Projeto será avaliado pela Comissão de Educação

O primeiro-secretário da Mesa Diretora da Assembleia Legislativa, deputado licenciado, Eduardo Botelho (DEM), apresentou, na semana passada, o Projeto de Lei 699/21 que institui a Política Estadual de Prevenção ao Abandono e Evasão Escolar. Objetivo é fortalecer o setor educacional dando condições e incentivos aos alunos de participarem cada vez mais das atividades escolares.

Se aprovado, após análise em Plenário, a proposta será embasada nos seguintes princípios: educação como principal fator gerador de crescimento econômico, promoção da igualdade de oportunidades e diminuição da violência; escola como ambiente de desenvolvimento intelectual, social, cultural, ético e crítico, necessário à formação e ao bem-estar dos alunos.

Também acesso à informação como recurso necessário à melhoria da qualidade de vida, geração de autonomia, liberdade e pleno desenvolvimento do estudante; do aprendizado contínuo desde a infância como fator valioso na melhoria da saúde e aumento da renda.

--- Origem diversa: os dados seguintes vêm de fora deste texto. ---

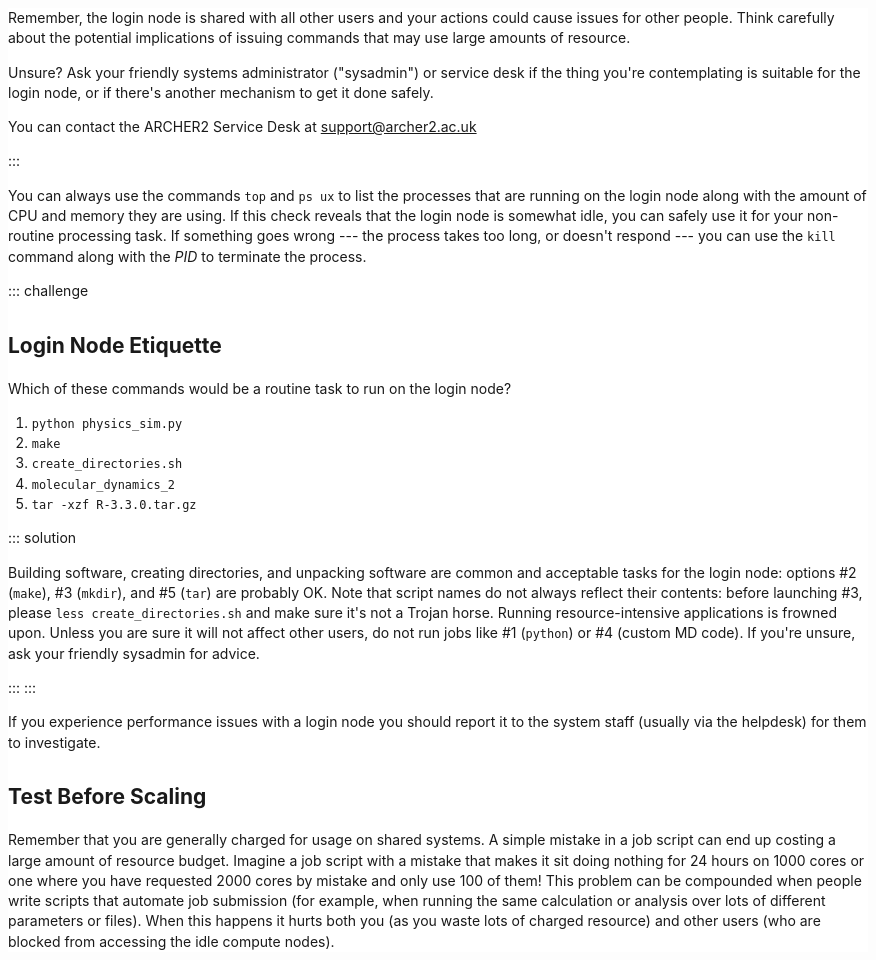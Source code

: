 Remember, the login node is shared with all other users and your actions
could cause issues for other people. Think carefully about the potential
implications of issuing commands that may use large amounts of resource.

Unsure? Ask your friendly systems administrator ("sysadmin") or service
desk if the thing you're contemplating is suitable for the login node,
or if there's another mechanism to get it done safely.

You can contact the ARCHER2 Service Desk at [support@archer2.ac.uk](mailto:support@archer2.ac.uk)

:::

You can always use the commands `top` and `ps ux` to list the processes that
are running on the login node along with the amount of CPU and memory they are
using. If this check reveals that the login node is somewhat idle, you can
safely use it for your non-routine processing task. If something goes wrong
--- the process takes too long, or doesn't respond --- you can use the
`kill` command along with the *PID* to terminate the process.

::: challenge
## Login Node Etiquette
Which of these commands would be a routine task to run on the login node?

 1. `python physics_sim.py`
 2. `make`
 3. `create_directories.sh`
 4. `molecular_dynamics_2`
 5. `tar -xzf R-3.3.0.tar.gz`

::: solution

Building software, creating directories, and unpacking software are common and acceptable tasks for the login node: options #2 (`make`), #3
(`mkdir`), and #5 (`tar`) are probably OK. Note that script names do not
always reflect their contents: before launching #3, please
`less create_directories.sh` and make sure it's not a Trojan horse.
Running resource-intensive applications is frowned upon. Unless you are
sure it will not affect other users, do not run jobs like #1 (`python`)
or #4 (custom MD code). If you're unsure, ask your friendly sysadmin for
advice.

:::
:::

If you experience performance issues with a login node you should report it to
the system staff (usually via the helpdesk) for them to investigate.

## Test Before Scaling

Remember that you are generally charged for usage on shared systems. A simple
mistake in a job script can end up costing a large amount of resource budget.
Imagine a job script with a mistake that makes it sit doing nothing for 24
hours on 1000 cores or one where you have requested 2000 cores by mistake and
only use 100 of them! This problem can be compounded when people write scripts
that automate job submission (for example, when running the same calculation or
analysis over lots of different parameters or files). When this happens it
hurts both you (as you waste lots of charged resource) and other users (who are
blocked from accessing the idle compute nodes).
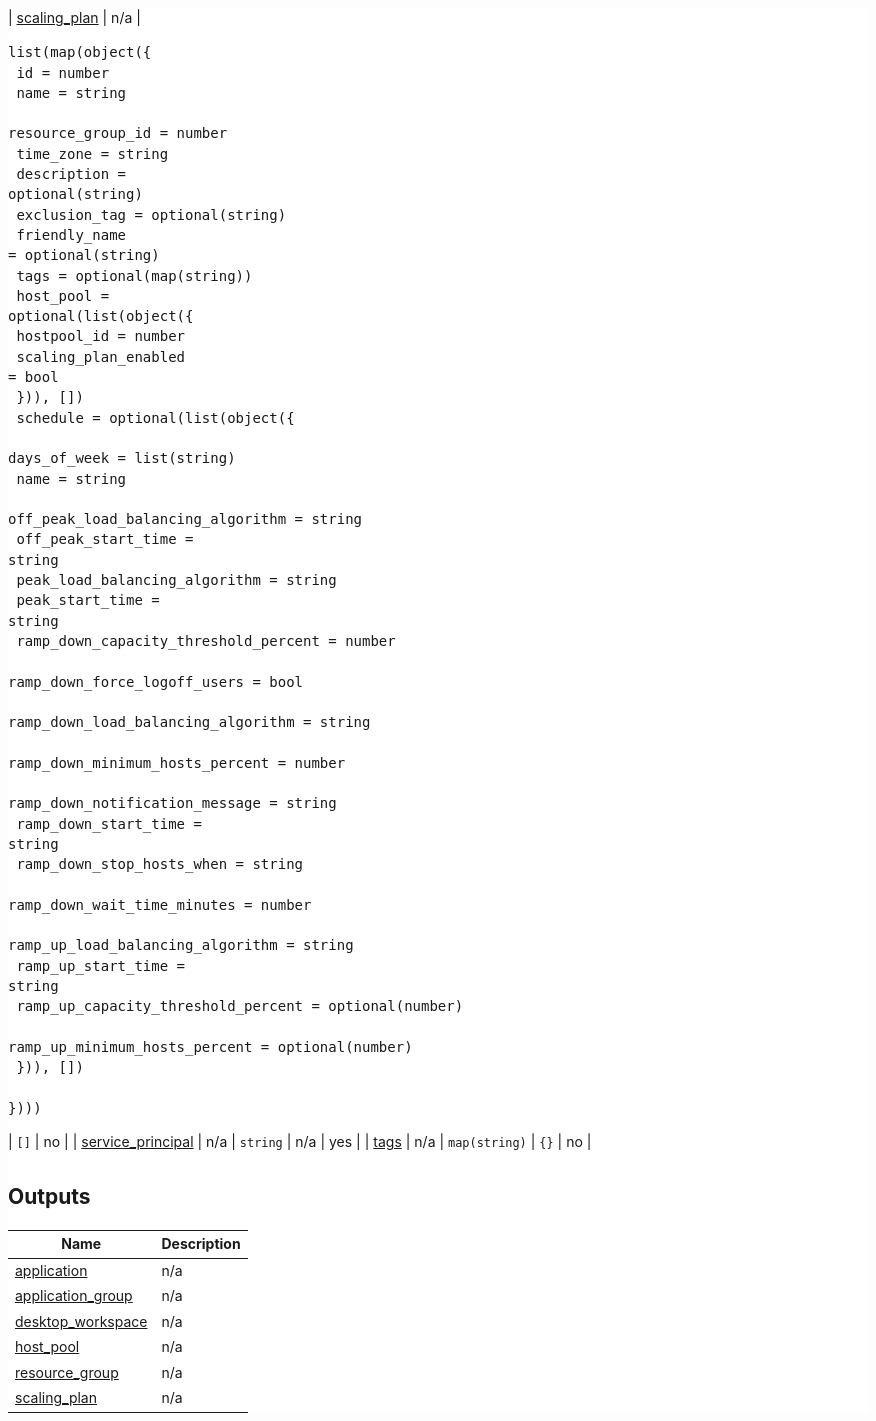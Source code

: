 | <a name="input_scaling_plan"></a> [scaling\_plan](#input\_scaling\_plan) | n/a | <pre>list(map(object({<br>    id                = number<br>    name              = string<br>    resource_group_id = number<br>    time_zone         = string<br>    description       = optional(string)<br>    exclusion_tag     = optional(string)<br>    friendly_name     = optional(string)<br>    tags              = optional(map(string))<br>    host_pool = optional(list(object({<br>      hostpool_id          = number<br>      scaling_plan_enabled = bool<br>    })), [])<br>    schedule = optional(list(object({<br>      days_of_week                         = list(string)<br>      name                                 = string<br>      off_peak_load_balancing_algorithm    = string<br>      off_peak_start_time                  = string<br>      peak_load_balancing_algorithm        = string<br>      peak_start_time                      = string<br>      ramp_down_capacity_threshold_percent = number<br>      ramp_down_force_logoff_users         = bool<br>      ramp_down_load_balancing_algorithm   = string<br>      ramp_down_minimum_hosts_percent      = number<br>      ramp_down_notification_message       = string<br>      ramp_down_start_time                 = string<br>      ramp_down_stop_hosts_when            = string<br>      ramp_down_wait_time_minutes          = number<br>      ramp_up_load_balancing_algorithm     = string<br>      ramp_up_start_time                   = string<br>      ramp_up_capacity_threshold_percent   = optional(number)<br>      ramp_up_minimum_hosts_percent        = optional(number)<br>    })), [])<br>  })))</pre> | `[]` | no |
| <a name="input_service_principal"></a> [service\_principal](#input\_service\_principal) | n/a | `string` | n/a | yes |
| <a name="input_tags"></a> [tags](#input\_tags) | n/a | `map(string)` | `{}` | no |

## Outputs

| Name | Description |
|------|-------------|
| <a name="output_application"></a> [application](#output\_application) | n/a |
| <a name="output_application_group"></a> [application\_group](#output\_application\_group) | n/a |
| <a name="output_desktop_workspace"></a> [desktop\_workspace](#output\_desktop\_workspace) | n/a |
| <a name="output_host_pool"></a> [host\_pool](#output\_host\_pool) | n/a |
| <a name="output_resource_group"></a> [resource\_group](#output\_resource\_group) | n/a |
| <a name="output_scaling_plan"></a> [scaling\_plan](#output\_scaling\_plan) | n/a |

Dessa forma, seguirá diretrizes de desenvolvimento de programas, ações e articulação entre órgãos públicos, sociedade civil e organizações sem fins lucrativos, que visem o desenvolvimento de competências intelectuais e socioemocionais dos alunos; desenvolvimento cognitivo; incentivar a expansão de escolas em tempo integral; interagir com a família dos alunos; aprimorar currículos complementares voltados para integração educacional tecnológica e as necessidades pedagógicas emergentes, dentre outras ações a exemplo de palestras e rodas de conversas sobre conscientização e combate à gravidez precoce.

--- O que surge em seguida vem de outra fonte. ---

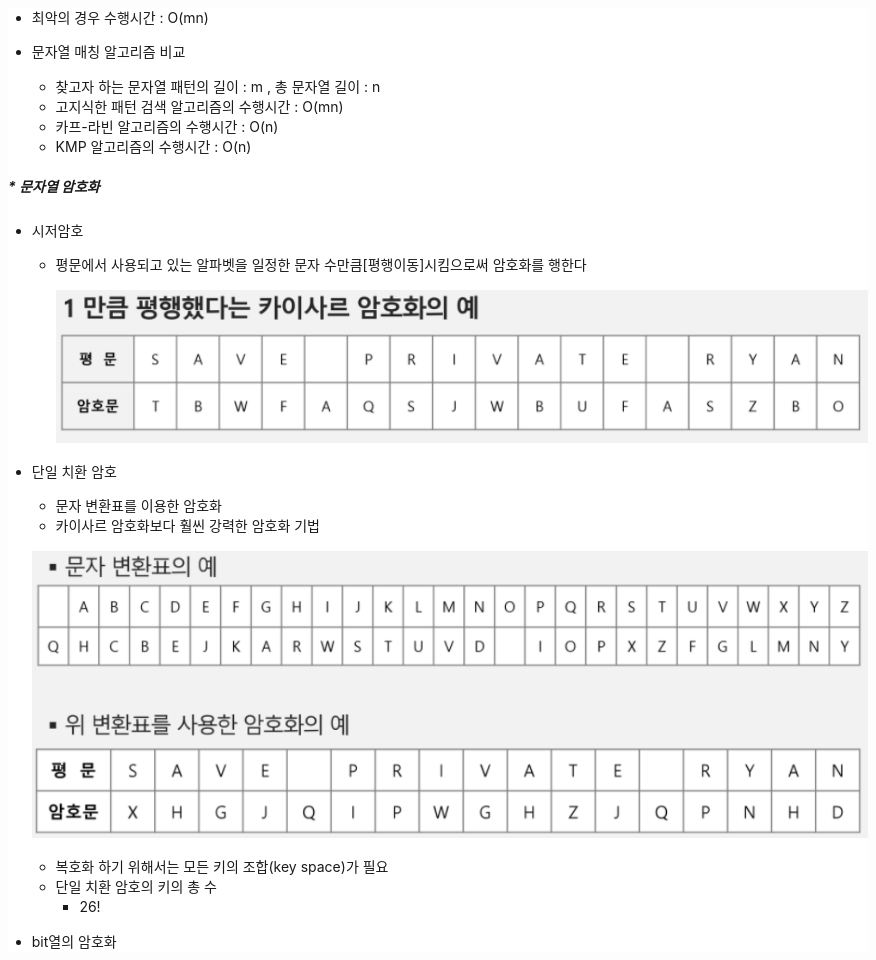 - 최악의 경우 수행시간 : O(mn)

  

  

- 문자열 매칭 알고리즘 비교

  - 찾고자 하는 문자열 패턴의 길이 : m , 총 문자열 길이 : n
  - 고지식한 패턴 검색 알고리즘의 수행시간 : O(mn)
  - 카프-라빈 알고리즘의 수행시간 : O(n)
  - KMP 알고리즘의 수행시간 : O(n)



##### * 문자열 암호화

- 시저암호
  - 평문에서 사용되고 있는 알파벳을 일정한 문자 수만큼[평행이동]시킴으로써 암호화를 행한다

    ![image-20210813155009602](string_algorithm.assets/image-20210813155009602.png)

- 단일 치환 암호

  - 문자 변환표를 이용한 암호화
  - 카이사르 암호화보다 훨씬 강력한 암호화 기법

  ![image-20210813155249020](string_algorithm.assets/image-20210813155249020.png)
  - 복호화 하기 위해서는 모든 키의 조합(key space)가 필요
  - 단일 치환 암호의 키의 총 수
    - 26!

- bit열의 암호화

Botelho argumenta que a situação de abandono, quando o aluno deixa de frequentar as aulas e a evasão escolar, quando não há renovação de matrícula no ano seguinte são graves, afetando a execução do direito Constitucional à Educação de nossas crianças e jovens.

Destaca que com a pandemia da Covid-19 a situação se agravou, com o distanciamento social, já que as escolas públicas e particulares ficaram fechadas por muito tempo. Dados apresentam uma evasão escolar em 2020 de 70 mil alunos no estado. “O que definitivamente impactará no futuro destas crianças e adolescentes, bem como de toda a sociedade mato-grossense”, diz trecho do projeto, ao ressaltar também as dificuldades de acesso às aulas remotas.

“Por esses motivos proponho o projeto de lei para fornecer princípios e diretrizes para a política pública que busque maior eficácia à prevenção do abandono e evasão escolar, tornando a escola um lugar mais atrativo e acolhedor para nossos alunos”, diz o deputado, que também é autor de diversas indicações de reforma e construção de escolas em Mato Grosso.